:: SOURCE DATA ::

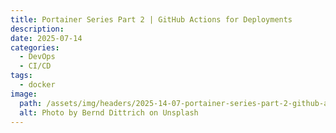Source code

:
 ```yaml
---
title: Portainer Series Part 2 | GitHub Actions for Deployments
description:
date: 2025-07-14
categories:
  - DevOps
  - CI/CD
tags:
  - docker
image:
  path: /assets/img/headers/2025-14-07-portainer-series-part-2-github-actions.jpg
  alt: Photo by Bernd Dittrich on Unsplash
---
```


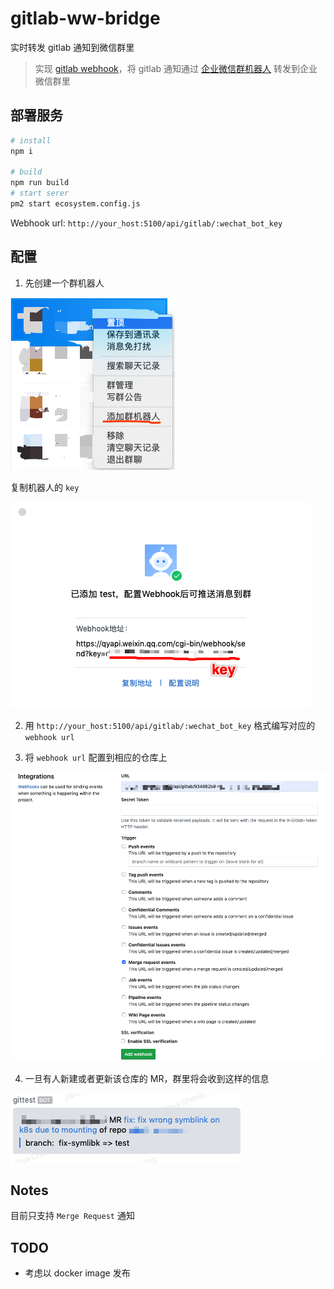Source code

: # gitlab-ww-bridge

实时转发 gitlab 通知到微信群里

> 实现 [gitlab webhook](https://docs.gitlab.com/ee/user/project/integrations/webhooks.html)，将 gitlab 通知通过
> [企业微信群机器人](https://work.weixin.qq.com/api/doc#90000/90136/91770)
> 转发到企业微信群里

## 部署服务

```bash
# install
npm i

# build
npm run build
# start serer
pm2 start ecosystem.config.js
```

Webhook url: `http://your_host:5100/api/gitlab/:wechat_bot_key`

## 配置

1. 先创建一个群机器人

![step1](./docs/ww1.png)

复制机器人的 `key`

![step2](./docs/ww2.png)

2. 用 `http://your_host:5100/api/gitlab/:wechat_bot_key` 格式编写对应的 `webhook url`

3. 将 `webhook url` 配置到相应的仓库上

![gitlab](./docs/gitlab.png)

4. 一旦有人新建或者更新该仓库的 MR，群里将会收到这样的信息

![message](./docs/message.png)

## Notes

目前只支持 `Merge Request` 通知

## TODO

- 考虑以 docker image 发布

:::

■ TASK OBJECTIVE: Go through the data and copy every line that includes "docs".

■ EXERCISE ANSWER:
> 实现 [gitlab webhook](https://docs.gitlab.com/ee/user/project/integrations/webhooks.html)，将 gitlab 通知通过
![step1](./docs/ww1.png)
![step2](./docs/ww2.png)
![gitlab](./docs/gitlab.png)
![message](./docs/message.png)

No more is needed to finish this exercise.